At 6 p.m. on Friday UMW students were going about their business as usual until we logged onto our social media, a before dinner, unwinding activity, to find our newsfeed stacked with the latest updates of the attacks in Paris, France.

We saw a slew of friends utilize Facebook’s French flag filtered profile picture homage along with the Safety Check tool, which Facebook has only activated for natural disasters, that allowed users to alert their loved ones concerning their safety in France. Two air strikes have been conducted by the French Government, as French president Francois

Hollande declared Friday’s attacks “acts of war,” by ISIS. While on Saturday morning ISIS claimed responsibility of both the French and Lebanese attacks. What we may not have realized Friday, while prayers for the French were pleaded for and while concert goers held their breath under dead bodies, is that this is an every-day experience for those in Syria and Lebanon. That is why millions of refugees are fleeing Syria.

By the time the second bomb went off in France, Twitter was slammed with updates of the carnage. While Beirut was left with nothing but rubble to pick through with no help from their corrupt government. Not to mention that now, those countries in proximity to Syria, such as Lebanon, may be subject to further attacks by the French military.

It is important to realize that the group that the French, American and Russian forces are seeking to combat, ISIS, is wreaking havoc in its own territory, and is not explicitly restricted to attacks on the west.

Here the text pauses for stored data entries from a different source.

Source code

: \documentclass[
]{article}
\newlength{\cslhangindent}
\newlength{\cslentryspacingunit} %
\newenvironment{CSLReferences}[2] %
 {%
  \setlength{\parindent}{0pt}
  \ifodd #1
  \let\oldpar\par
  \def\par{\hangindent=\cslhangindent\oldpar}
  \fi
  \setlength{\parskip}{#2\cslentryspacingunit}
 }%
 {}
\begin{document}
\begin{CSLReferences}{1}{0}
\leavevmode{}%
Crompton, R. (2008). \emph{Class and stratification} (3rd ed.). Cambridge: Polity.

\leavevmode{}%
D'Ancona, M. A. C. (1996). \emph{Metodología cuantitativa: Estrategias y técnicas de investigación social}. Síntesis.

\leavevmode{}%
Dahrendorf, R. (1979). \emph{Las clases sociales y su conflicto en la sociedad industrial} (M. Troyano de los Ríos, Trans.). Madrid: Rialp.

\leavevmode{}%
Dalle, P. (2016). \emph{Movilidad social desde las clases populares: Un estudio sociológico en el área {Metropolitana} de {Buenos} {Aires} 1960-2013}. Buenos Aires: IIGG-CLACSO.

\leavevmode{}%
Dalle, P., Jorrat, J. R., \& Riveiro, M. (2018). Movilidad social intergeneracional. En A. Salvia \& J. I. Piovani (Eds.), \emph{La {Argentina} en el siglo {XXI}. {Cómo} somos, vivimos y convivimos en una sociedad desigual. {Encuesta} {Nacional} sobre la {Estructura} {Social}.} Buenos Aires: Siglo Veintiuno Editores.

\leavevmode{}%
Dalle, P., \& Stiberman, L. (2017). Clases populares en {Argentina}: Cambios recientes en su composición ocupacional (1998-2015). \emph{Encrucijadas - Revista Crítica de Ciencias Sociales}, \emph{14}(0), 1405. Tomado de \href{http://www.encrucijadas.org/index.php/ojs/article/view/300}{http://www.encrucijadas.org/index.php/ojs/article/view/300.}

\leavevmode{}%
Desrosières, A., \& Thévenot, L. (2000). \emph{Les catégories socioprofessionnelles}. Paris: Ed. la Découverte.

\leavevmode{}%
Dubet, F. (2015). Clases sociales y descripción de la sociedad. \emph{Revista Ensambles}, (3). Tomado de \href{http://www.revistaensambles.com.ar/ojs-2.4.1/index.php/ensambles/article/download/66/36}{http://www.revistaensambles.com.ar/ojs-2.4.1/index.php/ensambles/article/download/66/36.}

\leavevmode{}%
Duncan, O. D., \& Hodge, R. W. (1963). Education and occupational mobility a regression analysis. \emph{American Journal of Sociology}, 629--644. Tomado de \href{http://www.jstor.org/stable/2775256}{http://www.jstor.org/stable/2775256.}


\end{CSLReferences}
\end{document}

Social media tends to desensitize us to the rest of the world, but it should be used to gain knowledge and information. After the terrorist attacks correlated by ISIS made their mark and we filtered our pictures to line our faces with red white and blue stripes to show our “solidarity” we are left to realize that nothing we click gives any real support.

We at the Blue & Gray Press look to these events with a heavy heart. But we seek to inform our readers to look at the bigger picture, that though it is tragic what happened in France last Friday, it is a reality for many in Syria and other Middle Eastern states. Moreover, it has been for years throughout the Syrian Civil War and the War on Iraq.